RecruitingPhase 4NCT04194827

Adalimumab Drug Optimisation in Rheumatoid Arthritis Using Therapeutic Drug Monitoring

Adalimumab Drug Optimisation in Rheumatoid Arthritis Using Therapeutic Drug Monitoring (ADDORA): Multi-centre Open Label Randomised Controlled Trail

Sponsor

Reade Rheumatology Research Institute

Enrollment

267 participants

Start Date

Mar 1, 2020

Study Type

INTERVENTIONAL

Conditions

Rheumatoid Arthritis

Summary

Several prior studies have shown that dose reduction of Tumor Necrosis Factor (TNF)-inhibitors like adalimumab is possible in substantial number of rheumatic disease patients without an increase in disease activity. Biologic therapy is expensive, and is associated with patient burden as dose dependant risk for serious infections . A dose reduction will decrease the risk of side effects and result in substantial cost savings. Currently, most clinicians use Disease Activity Score in 28 joints (DAS28) and the Clinical Disease Activity Index (CDAI) to monitor dose tapering strategies. Although this approach is cost-effective, it might be improved by information on the extent of drug levels, as several studies have shown that adalimumab drug levels are associated with clinical outcome.
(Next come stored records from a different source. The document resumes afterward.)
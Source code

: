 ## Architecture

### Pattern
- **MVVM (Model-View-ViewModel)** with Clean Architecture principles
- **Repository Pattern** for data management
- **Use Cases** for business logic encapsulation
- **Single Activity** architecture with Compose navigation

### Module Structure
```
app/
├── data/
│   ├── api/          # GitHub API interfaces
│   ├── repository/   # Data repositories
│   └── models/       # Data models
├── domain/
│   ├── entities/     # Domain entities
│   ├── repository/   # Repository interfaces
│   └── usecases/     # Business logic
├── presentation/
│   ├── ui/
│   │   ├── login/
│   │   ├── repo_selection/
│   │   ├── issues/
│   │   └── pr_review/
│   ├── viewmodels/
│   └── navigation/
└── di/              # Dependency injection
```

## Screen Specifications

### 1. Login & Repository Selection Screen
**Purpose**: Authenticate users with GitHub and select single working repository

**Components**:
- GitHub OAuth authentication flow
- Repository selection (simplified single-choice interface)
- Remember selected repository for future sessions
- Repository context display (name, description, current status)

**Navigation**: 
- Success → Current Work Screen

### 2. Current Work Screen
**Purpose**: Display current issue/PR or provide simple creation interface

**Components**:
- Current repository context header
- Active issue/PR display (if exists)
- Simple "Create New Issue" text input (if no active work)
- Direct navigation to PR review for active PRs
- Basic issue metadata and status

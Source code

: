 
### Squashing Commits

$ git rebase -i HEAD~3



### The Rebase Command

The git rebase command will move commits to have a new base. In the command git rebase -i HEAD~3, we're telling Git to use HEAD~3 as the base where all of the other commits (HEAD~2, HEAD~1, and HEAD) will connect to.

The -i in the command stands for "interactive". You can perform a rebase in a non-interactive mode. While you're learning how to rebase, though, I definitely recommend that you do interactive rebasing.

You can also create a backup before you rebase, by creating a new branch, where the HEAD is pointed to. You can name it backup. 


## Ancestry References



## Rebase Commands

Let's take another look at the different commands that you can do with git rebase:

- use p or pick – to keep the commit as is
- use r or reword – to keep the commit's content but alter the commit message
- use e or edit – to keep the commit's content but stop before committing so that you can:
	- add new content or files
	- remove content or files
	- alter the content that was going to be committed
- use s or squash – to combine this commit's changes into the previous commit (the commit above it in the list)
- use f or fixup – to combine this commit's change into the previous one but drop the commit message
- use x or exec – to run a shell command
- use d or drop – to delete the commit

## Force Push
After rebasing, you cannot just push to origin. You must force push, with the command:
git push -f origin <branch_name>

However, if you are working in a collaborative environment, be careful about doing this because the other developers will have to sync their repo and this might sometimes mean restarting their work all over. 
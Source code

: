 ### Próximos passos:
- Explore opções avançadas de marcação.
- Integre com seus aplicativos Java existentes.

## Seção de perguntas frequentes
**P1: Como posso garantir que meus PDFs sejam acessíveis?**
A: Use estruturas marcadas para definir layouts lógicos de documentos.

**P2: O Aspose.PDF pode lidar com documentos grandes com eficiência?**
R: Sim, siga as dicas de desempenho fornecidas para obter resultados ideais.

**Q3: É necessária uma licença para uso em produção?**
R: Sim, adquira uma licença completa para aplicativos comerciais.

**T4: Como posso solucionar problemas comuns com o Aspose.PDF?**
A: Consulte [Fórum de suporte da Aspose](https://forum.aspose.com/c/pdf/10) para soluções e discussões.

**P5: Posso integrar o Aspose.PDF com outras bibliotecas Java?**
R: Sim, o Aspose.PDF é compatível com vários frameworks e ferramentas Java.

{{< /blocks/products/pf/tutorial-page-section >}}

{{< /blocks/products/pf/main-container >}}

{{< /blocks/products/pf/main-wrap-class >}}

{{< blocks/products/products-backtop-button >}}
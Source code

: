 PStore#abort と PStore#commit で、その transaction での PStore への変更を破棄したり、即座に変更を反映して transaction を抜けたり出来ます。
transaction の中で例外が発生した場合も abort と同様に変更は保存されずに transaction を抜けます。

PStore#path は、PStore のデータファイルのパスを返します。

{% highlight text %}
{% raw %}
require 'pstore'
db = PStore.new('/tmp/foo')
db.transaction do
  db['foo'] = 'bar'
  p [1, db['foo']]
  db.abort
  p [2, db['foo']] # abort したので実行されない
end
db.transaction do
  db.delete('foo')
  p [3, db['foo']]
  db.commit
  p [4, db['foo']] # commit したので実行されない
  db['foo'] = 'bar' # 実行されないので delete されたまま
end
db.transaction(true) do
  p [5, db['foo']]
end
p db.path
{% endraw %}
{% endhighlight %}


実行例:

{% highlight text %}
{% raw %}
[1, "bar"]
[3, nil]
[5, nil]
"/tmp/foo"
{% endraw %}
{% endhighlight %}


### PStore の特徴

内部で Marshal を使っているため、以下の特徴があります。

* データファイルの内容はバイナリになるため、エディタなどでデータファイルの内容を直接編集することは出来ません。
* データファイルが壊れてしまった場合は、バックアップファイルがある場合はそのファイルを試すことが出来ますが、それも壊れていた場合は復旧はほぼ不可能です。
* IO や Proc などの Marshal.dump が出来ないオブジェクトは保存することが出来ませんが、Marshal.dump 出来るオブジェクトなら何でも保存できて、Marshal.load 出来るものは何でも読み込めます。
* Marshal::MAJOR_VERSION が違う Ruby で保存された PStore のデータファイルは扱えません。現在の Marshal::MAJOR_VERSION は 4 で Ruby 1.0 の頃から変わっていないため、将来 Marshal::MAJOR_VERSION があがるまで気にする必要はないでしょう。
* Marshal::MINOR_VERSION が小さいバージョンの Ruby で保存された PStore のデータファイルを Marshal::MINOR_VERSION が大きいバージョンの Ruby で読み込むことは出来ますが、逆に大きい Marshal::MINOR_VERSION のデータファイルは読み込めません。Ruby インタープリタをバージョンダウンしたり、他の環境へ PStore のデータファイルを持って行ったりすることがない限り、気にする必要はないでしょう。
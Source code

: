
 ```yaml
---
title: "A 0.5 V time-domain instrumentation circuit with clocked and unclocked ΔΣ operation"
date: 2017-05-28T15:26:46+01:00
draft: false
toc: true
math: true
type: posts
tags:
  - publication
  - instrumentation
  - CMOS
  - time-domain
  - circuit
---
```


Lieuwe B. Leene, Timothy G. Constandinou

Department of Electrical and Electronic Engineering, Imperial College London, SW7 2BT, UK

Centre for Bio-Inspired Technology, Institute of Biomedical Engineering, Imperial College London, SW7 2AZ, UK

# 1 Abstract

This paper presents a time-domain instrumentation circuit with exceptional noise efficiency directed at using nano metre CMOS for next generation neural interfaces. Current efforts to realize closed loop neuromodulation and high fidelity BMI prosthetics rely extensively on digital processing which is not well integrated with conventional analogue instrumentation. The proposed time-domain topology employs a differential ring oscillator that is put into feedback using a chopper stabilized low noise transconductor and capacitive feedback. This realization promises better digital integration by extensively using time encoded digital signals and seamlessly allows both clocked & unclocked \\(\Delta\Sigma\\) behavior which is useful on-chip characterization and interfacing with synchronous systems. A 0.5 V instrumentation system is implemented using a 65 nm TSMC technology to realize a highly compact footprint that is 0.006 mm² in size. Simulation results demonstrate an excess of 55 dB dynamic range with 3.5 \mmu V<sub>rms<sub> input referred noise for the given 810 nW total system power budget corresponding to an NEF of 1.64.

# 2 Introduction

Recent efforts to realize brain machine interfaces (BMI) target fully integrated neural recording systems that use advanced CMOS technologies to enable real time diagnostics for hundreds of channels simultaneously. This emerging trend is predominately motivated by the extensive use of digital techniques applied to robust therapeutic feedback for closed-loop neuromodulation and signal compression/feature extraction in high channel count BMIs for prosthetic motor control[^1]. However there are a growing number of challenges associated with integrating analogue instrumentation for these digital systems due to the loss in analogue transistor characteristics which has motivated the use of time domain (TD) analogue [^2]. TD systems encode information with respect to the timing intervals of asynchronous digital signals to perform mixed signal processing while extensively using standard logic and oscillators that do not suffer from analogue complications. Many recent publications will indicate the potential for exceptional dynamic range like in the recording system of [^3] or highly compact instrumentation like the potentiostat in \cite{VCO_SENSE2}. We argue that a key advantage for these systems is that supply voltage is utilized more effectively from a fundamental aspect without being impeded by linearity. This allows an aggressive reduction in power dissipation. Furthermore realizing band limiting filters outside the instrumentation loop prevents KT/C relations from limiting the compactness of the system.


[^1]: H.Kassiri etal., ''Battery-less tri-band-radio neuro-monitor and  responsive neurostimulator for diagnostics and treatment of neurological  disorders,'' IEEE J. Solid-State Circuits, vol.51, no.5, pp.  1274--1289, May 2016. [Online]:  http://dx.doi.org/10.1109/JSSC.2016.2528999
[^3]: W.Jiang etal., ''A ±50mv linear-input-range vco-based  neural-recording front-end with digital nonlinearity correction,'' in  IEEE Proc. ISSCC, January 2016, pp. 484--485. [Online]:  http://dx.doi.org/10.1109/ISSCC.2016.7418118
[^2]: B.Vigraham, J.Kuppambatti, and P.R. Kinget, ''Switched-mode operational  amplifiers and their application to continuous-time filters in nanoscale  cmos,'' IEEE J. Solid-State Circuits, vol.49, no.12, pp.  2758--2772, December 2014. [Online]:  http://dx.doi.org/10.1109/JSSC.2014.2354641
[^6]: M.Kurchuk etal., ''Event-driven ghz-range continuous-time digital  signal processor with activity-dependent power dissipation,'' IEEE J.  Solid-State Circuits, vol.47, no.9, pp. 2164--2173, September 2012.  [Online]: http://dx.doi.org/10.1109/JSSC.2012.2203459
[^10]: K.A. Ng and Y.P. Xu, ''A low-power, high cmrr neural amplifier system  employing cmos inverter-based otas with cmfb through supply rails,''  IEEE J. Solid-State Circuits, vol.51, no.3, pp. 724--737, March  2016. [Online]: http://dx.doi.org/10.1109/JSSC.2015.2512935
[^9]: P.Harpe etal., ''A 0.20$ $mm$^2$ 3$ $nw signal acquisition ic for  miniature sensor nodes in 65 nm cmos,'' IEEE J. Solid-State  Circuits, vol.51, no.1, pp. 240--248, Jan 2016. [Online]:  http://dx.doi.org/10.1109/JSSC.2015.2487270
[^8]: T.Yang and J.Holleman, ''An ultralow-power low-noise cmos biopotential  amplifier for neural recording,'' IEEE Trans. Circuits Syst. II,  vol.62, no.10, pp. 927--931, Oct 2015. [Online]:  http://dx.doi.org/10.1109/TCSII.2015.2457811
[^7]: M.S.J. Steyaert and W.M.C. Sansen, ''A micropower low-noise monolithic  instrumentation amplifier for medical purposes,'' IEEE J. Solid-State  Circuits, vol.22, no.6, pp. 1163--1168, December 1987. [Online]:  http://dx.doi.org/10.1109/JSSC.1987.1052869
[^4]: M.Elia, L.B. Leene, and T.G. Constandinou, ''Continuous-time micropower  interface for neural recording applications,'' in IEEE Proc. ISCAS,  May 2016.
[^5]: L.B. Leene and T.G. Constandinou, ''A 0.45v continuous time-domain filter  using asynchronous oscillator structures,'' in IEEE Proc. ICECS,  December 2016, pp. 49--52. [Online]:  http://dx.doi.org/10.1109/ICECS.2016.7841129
Therefore, a study comparing dose reduction strategy using drug concentration with dose reduction strategy using disease activity is timely

Eligibility

Min Age: 18 Years

Inclusion Criteria4

Rheumatoid arthritis patient, according to ACR 1987 or ACR/EULAR 2010 criteria;
Starting adalimumab as the first biological therapy
Who has agreed to participate (written informed consent);
Age 18 years or older.

Exclusion Criteria3

Scheduled surgery during the follow-up of the study or other pre-planned reasons for treatment discontinuation;
Life expectancy shorter than follow-up period of the study;
Other disease that might flare if adalimumab is tapered like psoriasis, inflammatory bowel disease.